»»

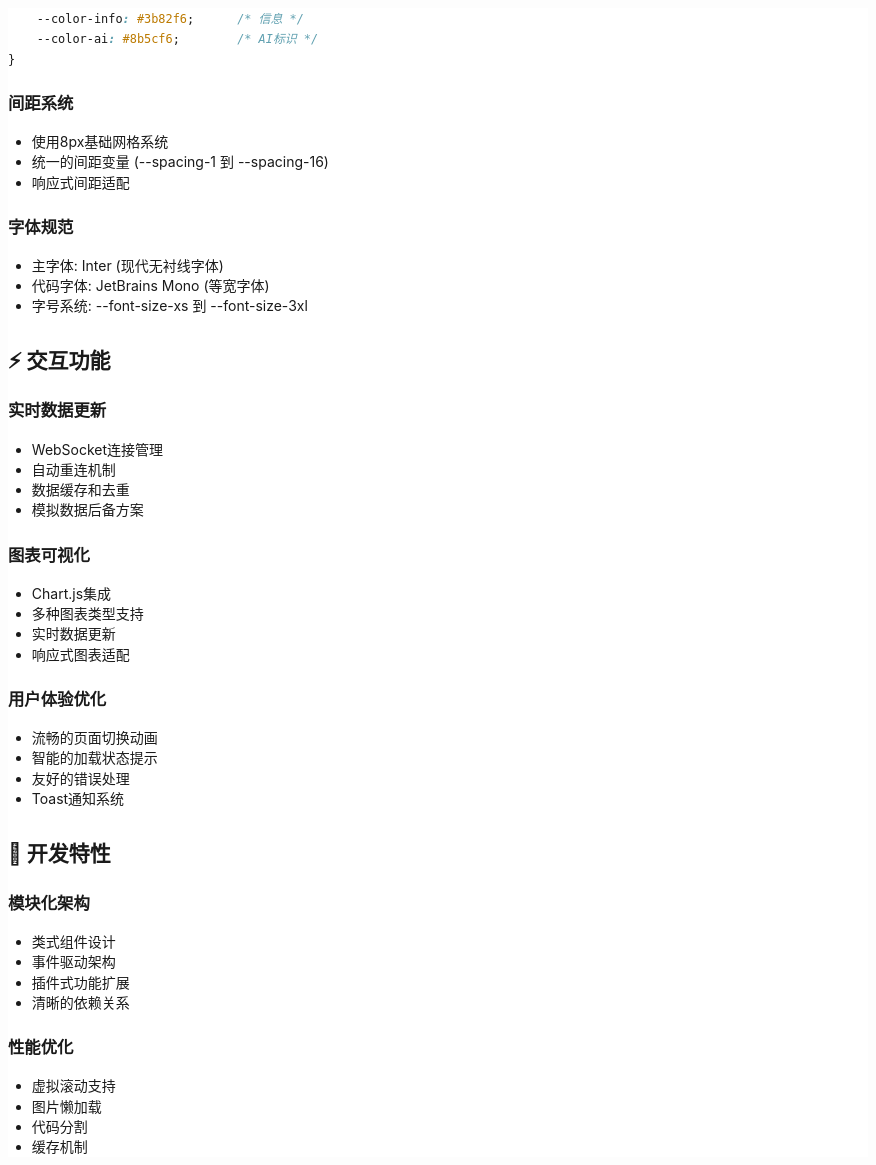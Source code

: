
 ```css
    --color-info: #3b82f6;      /* 信息 */
    --color-ai: #8b5cf6;        /* AI标识 */
}
```

### 间距系统
- 使用8px基础网格系统
- 统一的间距变量 (--spacing-1 到 --spacing-16)
- 响应式间距适配

### 字体规范
- 主字体: Inter (现代无衬线字体)
- 代码字体: JetBrains Mono (等宽字体)
- 字号系统: --font-size-xs 到 --font-size-3xl

## ⚡ 交互功能

### 实时数据更新
- WebSocket连接管理
- 自动重连机制
- 数据缓存和去重
- 模拟数据后备方案

### 图表可视化
- Chart.js集成
- 多种图表类型支持
- 实时数据更新
- 响应式图表适配

### 用户体验优化
- 流畅的页面切换动画
- 智能的加载状态提示
- 友好的错误处理
- Toast通知系统

## 🔧 开发特性

### 模块化架构
- 类式组件设计
- 事件驱动架构
- 插件式功能扩展
- 清晰的依赖关系

### 性能优化
- 虚拟滚动支持
- 图片懒加载
- 代码分割
- 缓存机制
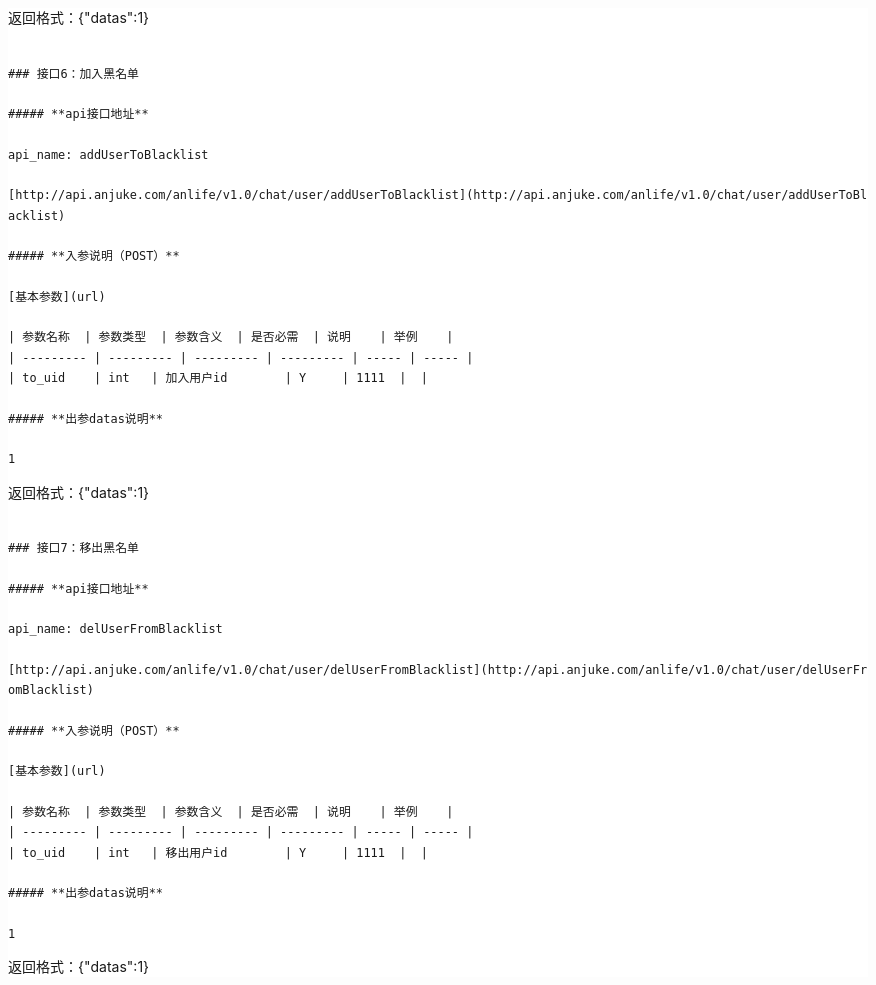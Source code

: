 返回格式：{"datas":1}

```

### 接口6：加入黑名单

##### **api接口地址**

api_name: addUserToBlacklist

[http://api.anjuke.com/anlife/v1.0/chat/user/addUserToBlacklist](http://api.anjuke.com/anlife/v1.0/chat/user/addUserToBlacklist)

##### **入参说明（POST）**

[基本参数](url)

| 参数名称	| 参数类型	| 参数含义	| 是否必需	| 说明	| 举例	|
| --------- | --------- | --------- | --------- | ----- | -----	|
| to_uid	| int	| 加入用户id	    | Y		| 1111  |  |

##### **出参datas说明**

1

```
返回格式：{"datas":1}

```

### 接口7：移出黑名单

##### **api接口地址**

api_name: delUserFromBlacklist

[http://api.anjuke.com/anlife/v1.0/chat/user/delUserFromBlacklist](http://api.anjuke.com/anlife/v1.0/chat/user/delUserFromBlacklist)

##### **入参说明（POST）**

[基本参数](url)

| 参数名称	| 参数类型	| 参数含义	| 是否必需	| 说明	| 举例	|
| --------- | --------- | --------- | --------- | ----- | -----	|
| to_uid	| int	| 移出用户id	    | Y		| 1111  |  |

##### **出参datas说明**

1

```
返回格式：{"datas":1}
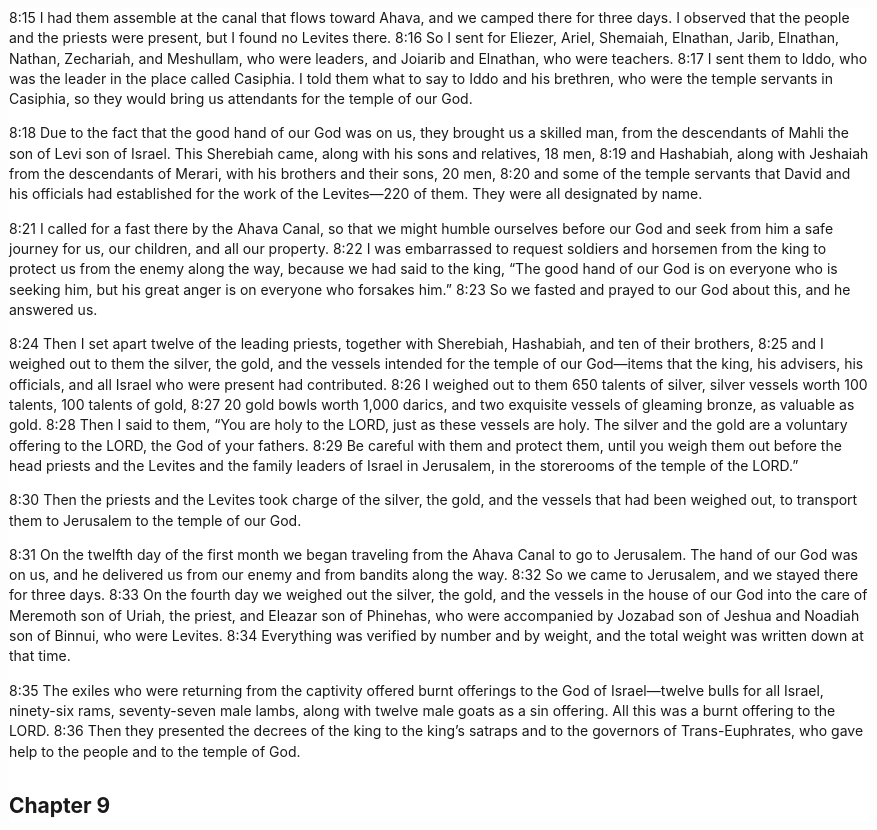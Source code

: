 <a name="8:15">8:15</a> I had them assemble at the canal that flows toward Ahava, and we camped there for three days. I observed that the people and the priests were present, but I found no Levites there. <a name="8:16">8:16</a> So I sent for Eliezer, Ariel, Shemaiah, Elnathan, Jarib, Elnathan, Nathan, Zechariah, and Meshullam, who were leaders, and Joiarib and Elnathan, who were teachers. <a name="8:17">8:17</a> I sent them to Iddo, who was the leader in the place called Casiphia. I told them what to say to Iddo and his brethren, who were the temple servants in Casiphia, so they would bring us attendants for the temple of our God.

<a name="8:18">8:18</a> Due to the fact that the good hand of our God was on us, they brought us a skilled man, from the descendants of Mahli the son of Levi son of Israel. This Sherebiah came, along with his sons and relatives, 18 men, <a name="8:19">8:19</a> and Hashabiah, along with Jeshaiah from the descendants of Merari, with his brothers and their sons, 20 men, <a name="8:20">8:20</a> and some of the temple servants that David and his officials had established for the work of the Levites—220 of them. They were all designated by name.

<a name="8:21">8:21</a> I called for a fast there by the Ahava Canal, so that we might humble ourselves before our God and seek from him a safe journey for us, our children, and all our property. <a name="8:22">8:22</a> I was embarrassed to request soldiers and horsemen from the king to protect us from the enemy along the way, because we had said to the king, “The good hand of our God is on everyone who is seeking him, but his great anger is on everyone who forsakes him.” <a name="8:23">8:23</a> So we fasted and prayed to our God about this, and he answered us.

<a name="8:24">8:24</a> Then I set apart twelve of the leading priests, together with Sherebiah, Hashabiah, and ten of their brothers, <a name="8:25">8:25</a> and I weighed out to them the silver, the gold, and the vessels intended for the temple of our God—items that the king, his advisers, his officials, and all Israel who were present had contributed. <a name="8:26">8:26</a> I weighed out to them 650 talents of silver, silver vessels worth 100 talents, 100 talents of gold, <a name="8:27">8:27</a> 20 gold bowls worth 1,000 darics, and two exquisite vessels of gleaming bronze, as valuable as gold. <a name="8:28">8:28</a> Then I said to them, “You are holy to the LORD, just as these vessels are holy. The silver and the gold are a voluntary offering to the LORD, the God of your fathers. <a name="8:29">8:29</a> Be careful with them and protect them, until you weigh them out before the head priests and the Levites and the family leaders of Israel in Jerusalem, in the storerooms of the temple of the LORD.”

<a name="8:30">8:30</a> Then the priests and the Levites took charge of the silver, the gold, and the vessels that had been weighed out, to transport them to Jerusalem to the temple of our God.

<a name="8:31">8:31</a> On the twelfth day of the first month we began traveling from the Ahava Canal to go to Jerusalem. The hand of our God was on us, and he delivered us from our enemy and from bandits along the way. <a name="8:32">8:32</a> So we came to Jerusalem, and we stayed there for three days. <a name="8:33">8:33</a> On the fourth day we weighed out the silver, the gold, and the vessels in the house of our God into the care of Meremoth son of Uriah, the priest, and Eleazar son of Phinehas, who were accompanied by Jozabad son of Jeshua and Noadiah son of Binnui, who were Levites. <a name="8:34">8:34</a> Everything was verified by number and by weight, and the total weight was written down at that time.

<a name="8:35">8:35</a> The exiles who were returning from the captivity offered burnt offerings to the God of Israel—twelve bulls for all Israel, ninety-six rams, seventy-seven male lambs, along with twelve male goats as a sin offering. All this was a burnt offering to the LORD. <a name="8:36">8:36</a> Then they presented the decrees of the king to the king’s satraps and to the governors of Trans-Euphrates, who gave help to the people and to the temple of God.

## Chapter 9
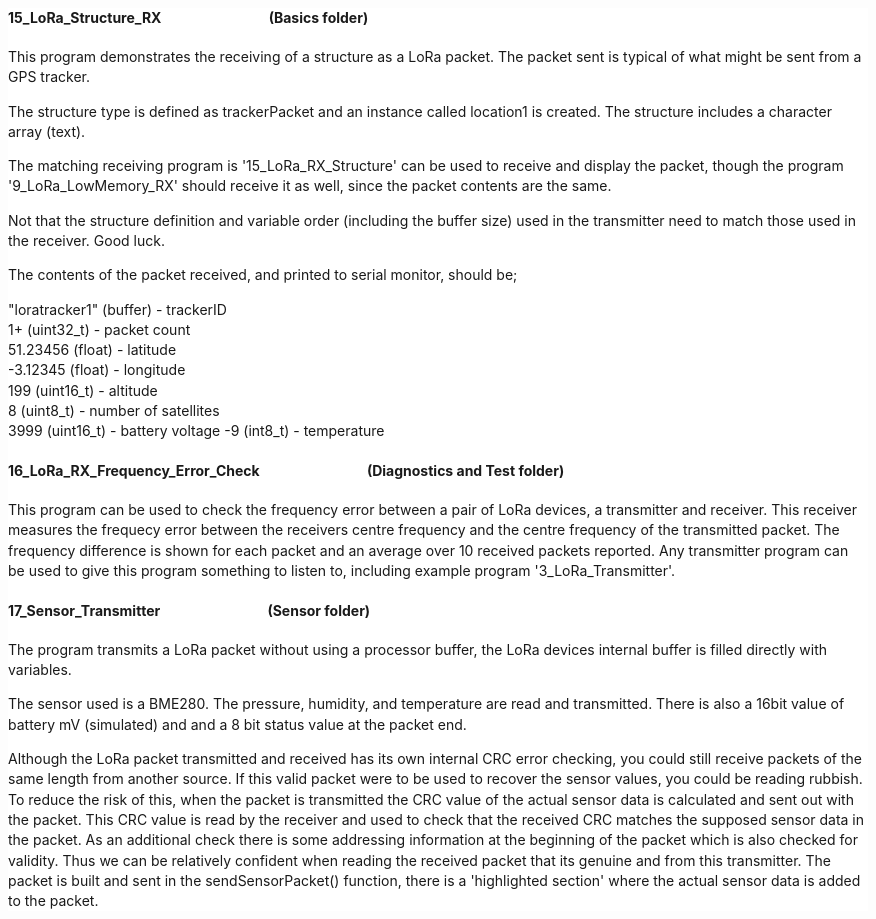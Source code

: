 #### 15\_LoRa\_Structure\_RX &emsp; &emsp; &emsp;  &emsp; &emsp; &emsp; (Basics folder)


This program demonstrates the receiving of a structure as a LoRa packet. The packet sent is typical of what might be sent from a GPS tracker.

The structure type is defined as trackerPacket and an instance called location1 is created. The structure includes a character array (text).

The matching receiving program is '15\_LoRa\_RX\_Structure' can be used to receive and display the packet, though the program '9\_LoRa\_LowMemory\_RX' should receive it as well, since the packet contents are the same.

Not that the structure definition and variable order (including the buffer size) used in the transmitter need to match those used in the receiver. Good luck.

The contents of the packet received, and printed to serial monitor, should be;
  
"loratracker1" (buffer)      - trackerID  
1+             (uint32\_t)   - packet count     
51.23456       (float)       - latitude   
-3.12345       (float)       - longitude  
199            (uint16\_t)   - altitude  
8              (uint8\_t)    - number of satellites   
3999           (uint16\_t)   - battery voltage 
-9             (int8_t)      - temperature


#### 16\_LoRa\_RX\_Frequency\_Error\_Check &emsp; &emsp; &emsp;  &emsp; &emsp; &emsp; (Diagnostics and Test folder)

This program can be used to check the frequency error between a pair of LoRa devices, a transmitter and receiver. This receiver measures the frequecy error between the receivers  centre frequency and the centre frequency of the transmitted packet. The frequency difference is shown
for each packet and an average over 10 received packets reported. Any transmitter program can be used to give this program something to listen to, including example program '3\_LoRa\_Transmitter'.  


#### 17\_Sensor\_Transmitter &emsp; &emsp; &emsp;  &emsp; &emsp; &emsp; (Sensor folder)

The program transmits a LoRa packet without using a processor buffer, the LoRa devices internal buffer is filled directly with variables. 
  
The sensor used is a BME280. The pressure, humidity, and temperature are read and transmitted. There is also a 16bit value of battery mV (simulated) and and a 8 bit status value at the packet end.

Although the LoRa packet transmitted and received has its own internal CRC error checking, you could still receive packets of the same length from another source. If this valid packet were to be used to recover the sensor values, you could be reading rubbish. To reduce the risk of this, when the packet is transmitted the CRC value of the actual sensor data is calculated and sent out with the packet. This CRC value is read by the receiver and used to check that the received CRC matches the supposed
sensor data in the packet. As an additional check there is some addressing information at the beginning of the packet which is also checked for validity. Thus we can be relatively confident when reading the
received packet that its genuine and from this transmitter. The packet is built and sent in the sendSensorPacket() function, there is a 'highlighted section' where the actual sensor data is added to the packet.
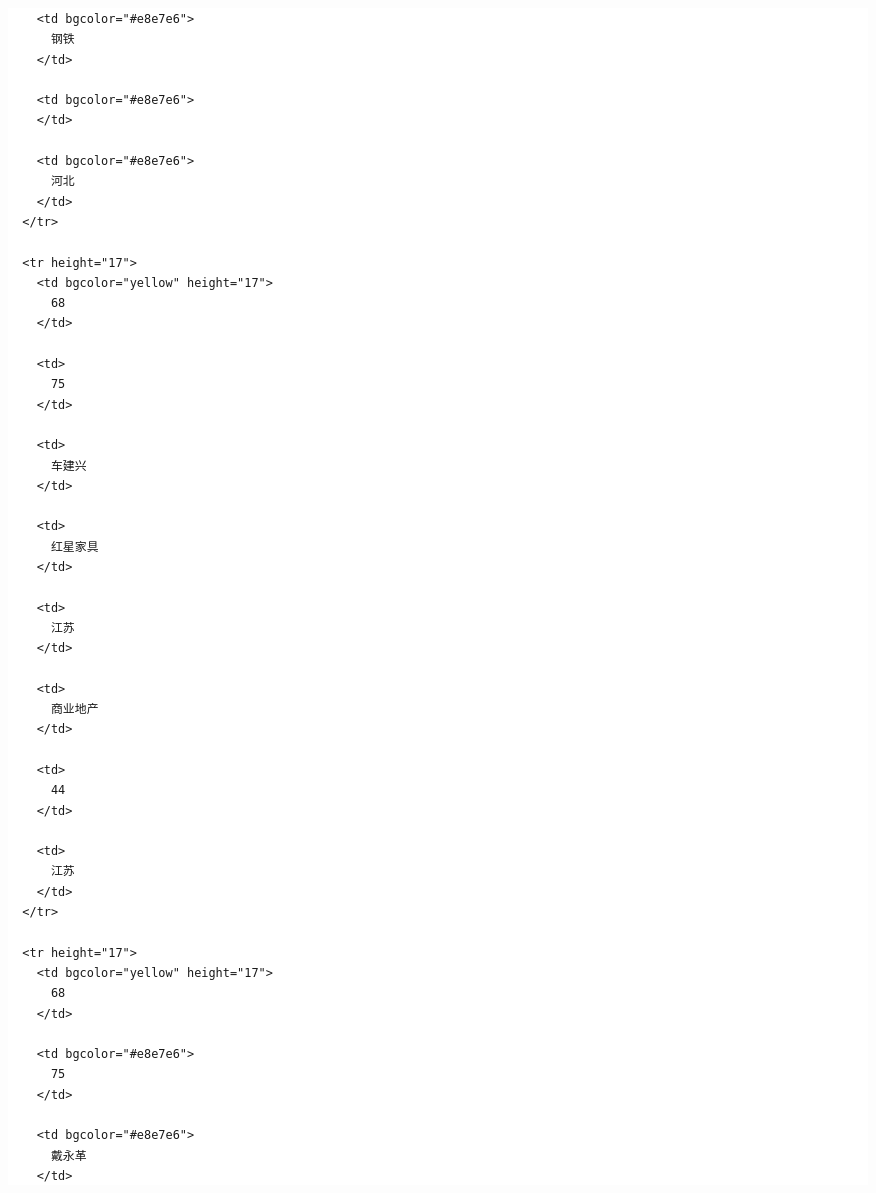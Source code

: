        <td bgcolor="#e8e7e6">
          钢铁
        </td>
        
        <td bgcolor="#e8e7e6">
        </td>
        
        <td bgcolor="#e8e7e6">
          河北
        </td>
      </tr>
      
      <tr height="17">
        <td bgcolor="yellow" height="17">
          68
        </td>
        
        <td>
          75
        </td>
        
        <td>
          车建兴
        </td>
        
        <td>
          红星家具
        </td>
        
        <td>
          江苏
        </td>
        
        <td>
          商业地产
        </td>
        
        <td>
          44
        </td>
        
        <td>
          江苏
        </td>
      </tr>
      
      <tr height="17">
        <td bgcolor="yellow" height="17">
          68
        </td>
        
        <td bgcolor="#e8e7e6">
          75
        </td>
        
        <td bgcolor="#e8e7e6">
          戴永革
        </td>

««

What you are asked to do:
Where the string "transmitted" turns up in a line of the data above, copy that whole line.

Result of the task:
This program can be used to check the frequency error between a pair of LoRa devices, a transmitter and receiver. This receiver measures the frequecy error between the receivers  centre frequency and the centre frequency of the transmitted packet. The frequency difference is shown
The sensor used is a BME280. The pressure, humidity, and temperature are read and transmitted. There is also a 16bit value of battery mV (simulated) and and a 8 bit status value at the packet end.
Although the LoRa packet transmitted and received has its own internal CRC error checking, you could still receive packets of the same length from another source. If this valid packet were to be used to recover the sensor values, you could be reading rubbish. To reduce the risk of this, when the packet is transmitted the CRC value of the actual sensor data is calculated and sent out with the packet. This CRC value is read by the receiver and used to check that the received CRC matches the supposed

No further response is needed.